Use optimistic concurrency and idempotency keys so retries during restarts are safe.
If using ORMs (Prisma, TypeORM), ensure the client supports AbortSignal for cancelable queries.

Pattern 4 — Background workers and job queues

For queue processors (BullMQ, RabbitMQ consumers), handle a two-phase shutdown:

Stop fetching new jobs.
Allow current job(s) to finish or abort them safely.
Persist state so a new worker can resume if needed.

/* worker.ts */
let pulling = true;

async function pullLoop(signal?: AbortSignal) {
  while (pulling && !signal?.aborted) {
    const job = await queue.getNext();
    if (!job) { await sleep(100); continue; }
    try {
      await processJob(job, signal);
      await job.ack();
    } catch (err) {
      await job.nack();
    }
  }
}

shutdown.register(async (signal) => {
  pulling = false; // stop getting new jobs
  // wait for currently processing jobs to finish or be canceled by signal
  await activeJobs.waitForZero({ signal });
});

Pattern 5 — Readiness & liveness: flip early, verify often

Health endpoints are your control plane during shutdown. The canonical approach:

/health/liveness returns 200 if the process is alive (used by kubelet to restart crashed pods).
/health/readiness returns 200 only if the instance can accept new work (used by load balancers and service meshes).

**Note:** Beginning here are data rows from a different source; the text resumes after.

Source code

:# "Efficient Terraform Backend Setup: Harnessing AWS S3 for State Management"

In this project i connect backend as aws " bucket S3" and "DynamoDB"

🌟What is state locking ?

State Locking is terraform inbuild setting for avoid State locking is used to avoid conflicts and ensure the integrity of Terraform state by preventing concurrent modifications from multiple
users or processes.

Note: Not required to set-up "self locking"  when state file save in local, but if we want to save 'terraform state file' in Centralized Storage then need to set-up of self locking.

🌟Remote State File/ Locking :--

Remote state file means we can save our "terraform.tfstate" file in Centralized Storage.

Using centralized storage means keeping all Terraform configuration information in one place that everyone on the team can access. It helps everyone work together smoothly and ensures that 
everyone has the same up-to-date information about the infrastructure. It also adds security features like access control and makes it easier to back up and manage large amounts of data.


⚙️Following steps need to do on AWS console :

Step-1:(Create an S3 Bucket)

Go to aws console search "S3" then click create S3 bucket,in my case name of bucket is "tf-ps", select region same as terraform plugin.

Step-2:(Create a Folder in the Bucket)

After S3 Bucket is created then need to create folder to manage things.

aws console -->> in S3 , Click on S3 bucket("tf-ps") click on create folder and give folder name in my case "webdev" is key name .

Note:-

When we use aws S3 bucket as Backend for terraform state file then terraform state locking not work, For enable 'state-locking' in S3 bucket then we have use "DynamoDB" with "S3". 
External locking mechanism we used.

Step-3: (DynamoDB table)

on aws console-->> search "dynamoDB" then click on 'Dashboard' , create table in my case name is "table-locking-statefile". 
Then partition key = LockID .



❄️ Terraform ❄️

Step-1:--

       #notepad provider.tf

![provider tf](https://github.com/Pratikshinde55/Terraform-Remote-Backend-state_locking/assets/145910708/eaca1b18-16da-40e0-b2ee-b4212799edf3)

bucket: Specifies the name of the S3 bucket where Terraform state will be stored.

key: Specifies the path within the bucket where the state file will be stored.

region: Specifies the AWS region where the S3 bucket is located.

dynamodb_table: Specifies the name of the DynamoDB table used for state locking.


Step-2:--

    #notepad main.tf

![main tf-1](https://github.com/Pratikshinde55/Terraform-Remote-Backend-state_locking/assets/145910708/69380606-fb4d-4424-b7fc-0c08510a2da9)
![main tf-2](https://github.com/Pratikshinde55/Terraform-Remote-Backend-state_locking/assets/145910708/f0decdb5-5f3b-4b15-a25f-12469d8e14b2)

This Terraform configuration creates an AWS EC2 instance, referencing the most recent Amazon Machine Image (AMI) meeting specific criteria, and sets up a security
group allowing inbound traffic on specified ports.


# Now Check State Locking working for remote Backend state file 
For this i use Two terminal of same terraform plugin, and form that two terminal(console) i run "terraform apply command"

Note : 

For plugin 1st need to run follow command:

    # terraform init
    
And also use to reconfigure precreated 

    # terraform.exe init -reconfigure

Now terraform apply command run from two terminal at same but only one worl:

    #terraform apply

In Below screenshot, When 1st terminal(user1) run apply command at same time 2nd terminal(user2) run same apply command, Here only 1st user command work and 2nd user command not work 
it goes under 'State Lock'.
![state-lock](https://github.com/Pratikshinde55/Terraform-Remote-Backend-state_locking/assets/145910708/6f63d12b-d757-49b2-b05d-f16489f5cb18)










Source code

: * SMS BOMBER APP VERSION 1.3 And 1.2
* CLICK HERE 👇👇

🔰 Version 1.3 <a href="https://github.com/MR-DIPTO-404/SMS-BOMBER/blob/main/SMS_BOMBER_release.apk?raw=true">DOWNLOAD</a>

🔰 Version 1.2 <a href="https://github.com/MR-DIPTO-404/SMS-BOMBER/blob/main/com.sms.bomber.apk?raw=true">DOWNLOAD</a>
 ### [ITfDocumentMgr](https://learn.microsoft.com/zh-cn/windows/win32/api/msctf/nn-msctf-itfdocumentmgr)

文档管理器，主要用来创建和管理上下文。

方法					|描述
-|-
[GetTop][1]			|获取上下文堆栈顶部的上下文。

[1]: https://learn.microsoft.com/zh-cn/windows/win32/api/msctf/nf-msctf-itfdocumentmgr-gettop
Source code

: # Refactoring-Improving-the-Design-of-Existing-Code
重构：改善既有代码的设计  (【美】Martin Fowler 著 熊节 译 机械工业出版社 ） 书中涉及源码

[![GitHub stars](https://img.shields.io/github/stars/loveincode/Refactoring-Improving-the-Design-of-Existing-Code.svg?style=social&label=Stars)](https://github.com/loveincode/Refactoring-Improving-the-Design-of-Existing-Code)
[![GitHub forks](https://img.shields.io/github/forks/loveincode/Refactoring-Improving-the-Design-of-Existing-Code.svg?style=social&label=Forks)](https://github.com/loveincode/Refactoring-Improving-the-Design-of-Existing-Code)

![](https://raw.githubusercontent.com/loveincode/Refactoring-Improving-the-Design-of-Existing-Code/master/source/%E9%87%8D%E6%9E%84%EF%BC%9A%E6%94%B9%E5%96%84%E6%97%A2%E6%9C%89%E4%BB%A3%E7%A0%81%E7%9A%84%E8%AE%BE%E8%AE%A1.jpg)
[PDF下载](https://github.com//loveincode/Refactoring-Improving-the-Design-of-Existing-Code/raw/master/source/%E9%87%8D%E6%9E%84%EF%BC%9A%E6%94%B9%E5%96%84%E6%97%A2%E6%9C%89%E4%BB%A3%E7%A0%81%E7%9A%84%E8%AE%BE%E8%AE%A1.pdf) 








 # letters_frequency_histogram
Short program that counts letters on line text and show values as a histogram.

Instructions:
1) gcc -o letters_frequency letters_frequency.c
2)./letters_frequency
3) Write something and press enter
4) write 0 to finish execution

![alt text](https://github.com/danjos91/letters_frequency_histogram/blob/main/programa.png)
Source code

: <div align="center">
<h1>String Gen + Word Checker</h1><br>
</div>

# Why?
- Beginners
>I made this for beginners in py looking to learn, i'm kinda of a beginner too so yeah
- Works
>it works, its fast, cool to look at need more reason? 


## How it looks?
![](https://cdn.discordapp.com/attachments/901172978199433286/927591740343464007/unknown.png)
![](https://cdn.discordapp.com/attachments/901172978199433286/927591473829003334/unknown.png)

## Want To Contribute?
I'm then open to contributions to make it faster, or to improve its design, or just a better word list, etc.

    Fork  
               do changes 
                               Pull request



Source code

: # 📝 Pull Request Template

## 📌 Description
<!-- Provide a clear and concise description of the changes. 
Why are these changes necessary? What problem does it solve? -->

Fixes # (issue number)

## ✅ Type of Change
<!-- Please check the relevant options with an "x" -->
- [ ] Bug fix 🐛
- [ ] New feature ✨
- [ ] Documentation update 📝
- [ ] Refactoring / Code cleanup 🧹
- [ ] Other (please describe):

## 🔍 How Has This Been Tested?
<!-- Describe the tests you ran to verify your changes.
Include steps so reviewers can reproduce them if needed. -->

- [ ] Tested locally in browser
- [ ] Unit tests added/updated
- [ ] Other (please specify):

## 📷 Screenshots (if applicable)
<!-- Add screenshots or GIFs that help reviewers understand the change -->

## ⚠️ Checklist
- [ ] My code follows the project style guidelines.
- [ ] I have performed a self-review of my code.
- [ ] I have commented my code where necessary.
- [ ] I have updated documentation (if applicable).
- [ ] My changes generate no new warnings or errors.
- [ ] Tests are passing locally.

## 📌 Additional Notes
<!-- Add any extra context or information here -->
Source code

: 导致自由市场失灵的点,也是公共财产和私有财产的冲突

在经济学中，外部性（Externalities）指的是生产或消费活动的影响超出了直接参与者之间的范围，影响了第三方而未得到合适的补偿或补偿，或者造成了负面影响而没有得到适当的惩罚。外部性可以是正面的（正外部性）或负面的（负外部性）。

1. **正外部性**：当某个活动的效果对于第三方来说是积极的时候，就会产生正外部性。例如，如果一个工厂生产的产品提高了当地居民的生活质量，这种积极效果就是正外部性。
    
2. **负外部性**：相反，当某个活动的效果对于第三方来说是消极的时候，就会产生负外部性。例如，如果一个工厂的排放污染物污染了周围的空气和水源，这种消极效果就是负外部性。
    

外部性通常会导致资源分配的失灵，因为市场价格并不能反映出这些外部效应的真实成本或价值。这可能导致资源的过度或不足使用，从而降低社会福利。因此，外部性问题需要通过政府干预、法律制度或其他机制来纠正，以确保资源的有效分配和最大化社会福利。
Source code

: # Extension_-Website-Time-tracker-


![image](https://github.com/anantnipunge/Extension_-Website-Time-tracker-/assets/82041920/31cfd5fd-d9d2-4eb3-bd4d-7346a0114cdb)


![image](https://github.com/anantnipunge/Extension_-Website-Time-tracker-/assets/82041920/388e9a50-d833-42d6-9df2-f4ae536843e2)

On receiving a signal, immediately make /health/readiness return 503. This prevents new traffic while you drain.

Flipping readiness first makes shutdowns predictable to orchestrators—without it, load balancers may keep sending new requests into a dying process.

Pattern 6 — Restart strategies (zero downtime and rolling restarts)

There are multiple ways to restart a TypeScript service without dropping traffic:

Orchestrator-managed rolling updates (Kubernetes Deployments, ECS): prefer rolling deployments with proper readiness probes and terminationGracePeriodSeconds tuned to your drain + commit time.
Signal-based graceful restart (process manager): PM2 or systemd can send signals for reload (SIGUSR2, SIGTERM) and manage rolling restarts across instances.
Cluster manager: use a small master that spawns workers and performs rolling restarts by spawning a new worker and killing the old one after it signals ready.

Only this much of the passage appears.